> WORK TO BE COMPLETED
Transcribe the records below exactly as written, from the opening line through the line that contains "[Shake well before".

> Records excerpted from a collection
==========

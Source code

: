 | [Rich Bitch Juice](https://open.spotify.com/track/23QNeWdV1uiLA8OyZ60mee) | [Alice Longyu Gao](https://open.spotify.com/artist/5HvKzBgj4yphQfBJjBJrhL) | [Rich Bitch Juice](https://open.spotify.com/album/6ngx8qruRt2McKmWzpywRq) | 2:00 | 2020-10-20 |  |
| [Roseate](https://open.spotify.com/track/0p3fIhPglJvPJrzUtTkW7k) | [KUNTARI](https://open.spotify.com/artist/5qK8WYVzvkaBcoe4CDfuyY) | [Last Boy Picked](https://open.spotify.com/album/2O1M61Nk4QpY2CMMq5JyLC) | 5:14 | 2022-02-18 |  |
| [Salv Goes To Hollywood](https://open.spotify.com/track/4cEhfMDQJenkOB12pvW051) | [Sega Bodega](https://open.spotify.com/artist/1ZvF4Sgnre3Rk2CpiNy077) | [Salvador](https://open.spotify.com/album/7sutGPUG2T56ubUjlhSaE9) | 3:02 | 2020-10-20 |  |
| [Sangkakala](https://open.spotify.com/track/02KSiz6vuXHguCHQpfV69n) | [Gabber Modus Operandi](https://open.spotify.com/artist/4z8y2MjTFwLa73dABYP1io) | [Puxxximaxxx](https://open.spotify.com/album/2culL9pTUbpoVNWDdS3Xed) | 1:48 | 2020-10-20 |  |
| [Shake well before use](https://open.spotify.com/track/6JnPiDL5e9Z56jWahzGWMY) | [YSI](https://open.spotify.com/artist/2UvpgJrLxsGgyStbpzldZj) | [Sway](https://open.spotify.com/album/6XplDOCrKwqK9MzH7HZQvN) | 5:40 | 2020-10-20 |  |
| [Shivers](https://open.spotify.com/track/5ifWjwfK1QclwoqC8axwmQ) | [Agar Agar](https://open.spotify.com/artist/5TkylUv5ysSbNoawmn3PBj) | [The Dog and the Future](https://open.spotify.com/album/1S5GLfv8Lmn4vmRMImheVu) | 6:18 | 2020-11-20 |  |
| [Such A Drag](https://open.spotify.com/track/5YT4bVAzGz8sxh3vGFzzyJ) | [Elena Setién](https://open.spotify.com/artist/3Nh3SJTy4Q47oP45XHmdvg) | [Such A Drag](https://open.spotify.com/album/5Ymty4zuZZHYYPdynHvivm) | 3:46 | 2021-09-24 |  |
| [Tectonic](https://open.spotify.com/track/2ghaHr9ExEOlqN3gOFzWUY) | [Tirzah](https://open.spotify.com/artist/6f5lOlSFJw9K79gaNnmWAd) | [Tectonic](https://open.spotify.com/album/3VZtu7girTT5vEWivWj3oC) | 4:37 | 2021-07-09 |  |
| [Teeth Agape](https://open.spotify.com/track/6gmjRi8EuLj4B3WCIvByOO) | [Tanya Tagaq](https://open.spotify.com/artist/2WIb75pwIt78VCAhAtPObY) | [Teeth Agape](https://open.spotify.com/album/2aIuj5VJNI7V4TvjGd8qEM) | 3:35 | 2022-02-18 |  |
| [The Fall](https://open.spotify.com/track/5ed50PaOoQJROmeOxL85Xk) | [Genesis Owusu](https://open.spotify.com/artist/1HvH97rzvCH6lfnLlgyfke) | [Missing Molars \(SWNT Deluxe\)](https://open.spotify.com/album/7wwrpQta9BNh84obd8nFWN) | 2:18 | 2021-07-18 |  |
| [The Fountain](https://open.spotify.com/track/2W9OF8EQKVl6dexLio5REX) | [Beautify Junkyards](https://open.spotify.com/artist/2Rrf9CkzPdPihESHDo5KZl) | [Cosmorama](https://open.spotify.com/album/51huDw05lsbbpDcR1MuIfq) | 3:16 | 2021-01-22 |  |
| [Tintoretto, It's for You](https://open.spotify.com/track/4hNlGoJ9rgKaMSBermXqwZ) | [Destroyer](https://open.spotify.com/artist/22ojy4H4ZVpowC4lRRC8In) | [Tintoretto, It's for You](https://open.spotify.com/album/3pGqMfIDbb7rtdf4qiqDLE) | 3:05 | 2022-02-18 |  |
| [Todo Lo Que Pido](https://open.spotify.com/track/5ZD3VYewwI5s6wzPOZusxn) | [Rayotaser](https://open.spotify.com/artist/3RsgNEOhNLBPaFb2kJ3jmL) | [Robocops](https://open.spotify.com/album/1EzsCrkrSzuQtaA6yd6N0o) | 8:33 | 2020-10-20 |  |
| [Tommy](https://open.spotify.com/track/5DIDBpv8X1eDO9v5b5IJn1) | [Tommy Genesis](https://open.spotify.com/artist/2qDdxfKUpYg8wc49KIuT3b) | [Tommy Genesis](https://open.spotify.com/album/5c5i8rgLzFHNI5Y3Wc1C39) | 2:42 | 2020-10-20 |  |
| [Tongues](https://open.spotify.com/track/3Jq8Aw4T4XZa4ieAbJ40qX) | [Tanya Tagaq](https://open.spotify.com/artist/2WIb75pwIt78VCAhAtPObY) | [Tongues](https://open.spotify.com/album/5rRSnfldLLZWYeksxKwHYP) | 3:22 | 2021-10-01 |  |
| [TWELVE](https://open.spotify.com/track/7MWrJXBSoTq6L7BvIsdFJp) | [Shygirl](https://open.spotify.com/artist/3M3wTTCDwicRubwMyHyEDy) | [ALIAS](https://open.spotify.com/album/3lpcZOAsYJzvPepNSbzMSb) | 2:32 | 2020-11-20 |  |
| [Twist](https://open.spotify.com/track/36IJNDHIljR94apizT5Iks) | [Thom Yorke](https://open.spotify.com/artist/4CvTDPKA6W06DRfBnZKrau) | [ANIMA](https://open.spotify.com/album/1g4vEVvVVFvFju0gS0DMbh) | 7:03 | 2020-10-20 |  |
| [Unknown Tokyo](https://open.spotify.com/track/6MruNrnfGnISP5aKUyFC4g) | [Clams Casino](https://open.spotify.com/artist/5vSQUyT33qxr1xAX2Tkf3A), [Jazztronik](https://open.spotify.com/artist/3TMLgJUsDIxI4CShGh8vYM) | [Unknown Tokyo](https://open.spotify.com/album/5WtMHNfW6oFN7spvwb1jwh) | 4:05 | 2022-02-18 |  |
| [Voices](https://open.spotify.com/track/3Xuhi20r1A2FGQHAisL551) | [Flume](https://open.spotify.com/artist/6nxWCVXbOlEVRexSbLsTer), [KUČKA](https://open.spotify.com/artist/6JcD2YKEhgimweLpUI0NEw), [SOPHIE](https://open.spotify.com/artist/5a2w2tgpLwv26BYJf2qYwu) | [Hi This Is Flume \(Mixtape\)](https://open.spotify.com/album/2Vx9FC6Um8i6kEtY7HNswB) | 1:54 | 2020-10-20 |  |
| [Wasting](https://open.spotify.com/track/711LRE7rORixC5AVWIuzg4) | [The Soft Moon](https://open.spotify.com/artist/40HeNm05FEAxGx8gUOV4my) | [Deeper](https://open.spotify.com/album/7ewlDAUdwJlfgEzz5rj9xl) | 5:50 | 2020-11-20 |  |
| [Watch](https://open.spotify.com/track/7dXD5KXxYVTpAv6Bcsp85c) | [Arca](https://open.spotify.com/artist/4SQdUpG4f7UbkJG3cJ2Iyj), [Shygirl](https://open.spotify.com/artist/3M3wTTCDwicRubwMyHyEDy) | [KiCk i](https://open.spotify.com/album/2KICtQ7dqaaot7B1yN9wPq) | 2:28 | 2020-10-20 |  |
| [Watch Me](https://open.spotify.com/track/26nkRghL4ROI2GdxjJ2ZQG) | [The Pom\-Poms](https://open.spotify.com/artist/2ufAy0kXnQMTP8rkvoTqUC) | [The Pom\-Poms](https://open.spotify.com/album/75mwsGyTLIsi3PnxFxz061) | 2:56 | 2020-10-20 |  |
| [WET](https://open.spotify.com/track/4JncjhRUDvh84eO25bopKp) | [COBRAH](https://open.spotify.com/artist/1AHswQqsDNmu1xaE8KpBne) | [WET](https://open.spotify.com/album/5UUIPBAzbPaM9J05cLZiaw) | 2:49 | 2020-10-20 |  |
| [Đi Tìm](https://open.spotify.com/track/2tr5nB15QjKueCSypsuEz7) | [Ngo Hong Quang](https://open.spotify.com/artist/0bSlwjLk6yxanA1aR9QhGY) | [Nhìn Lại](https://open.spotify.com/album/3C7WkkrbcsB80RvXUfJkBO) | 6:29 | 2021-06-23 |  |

==========

> FINISHED TASK
Source code

: | [Rich Bitch Juice](https://open.spotify.com/track/23QNeWdV1uiLA8OyZ60mee) | [Alice Longyu Gao](https://open.spotify.com/artist/5HvKzBgj4yphQfBJjBJrhL) | [Rich Bitch Juice](https://open.spotify.com/album/6ngx8qruRt2McKmWzpywRq) | 2:00 | 2020-10-20 |  |
| [Roseate](https://open.spotify.com/track/0p3fIhPglJvPJrzUtTkW7k) | [KUNTARI](https://open.spotify.com/artist/5qK8WYVzvkaBcoe4CDfuyY) | [Last Boy Picked](https://open.spotify.com/album/2O1M61Nk4QpY2CMMq5JyLC) | 5:14 | 2022-02-18 |  |
| [Salv Goes To Hollywood](https://open.spotify.com/track/4cEhfMDQJenkOB12pvW051) | [Sega Bodega](https://open.spotify.com/artist/1ZvF4Sgnre3Rk2CpiNy077) | [Salvador](https://open.spotify.com/album/7sutGPUG2T56ubUjlhSaE9) | 3:02 | 2020-10-20 |  |
| [Sangkakala](https://open.spotify.com/track/02KSiz6vuXHguCHQpfV69n) | [Gabber Modus Operandi](https://open.spotify.com/artist/4z8y2MjTFwLa73dABYP1io) | [Puxxximaxxx](https://open.spotify.com/album/2culL9pTUbpoVNWDdS3Xed) | 1:48 | 2020-10-20 |  |
| [Shake well before use](https://open.spotify.com/track/6JnPiDL5e9Z56jWahzGWMY) | [YSI](https://open.spotify.com/artist/2UvpgJrLxsGgyStbpzldZj) | [Sway](https://open.spotify.com/album/6XplDOCrKwqK9MzH7HZQvN) | 5:40 | 2020-10-20 |  |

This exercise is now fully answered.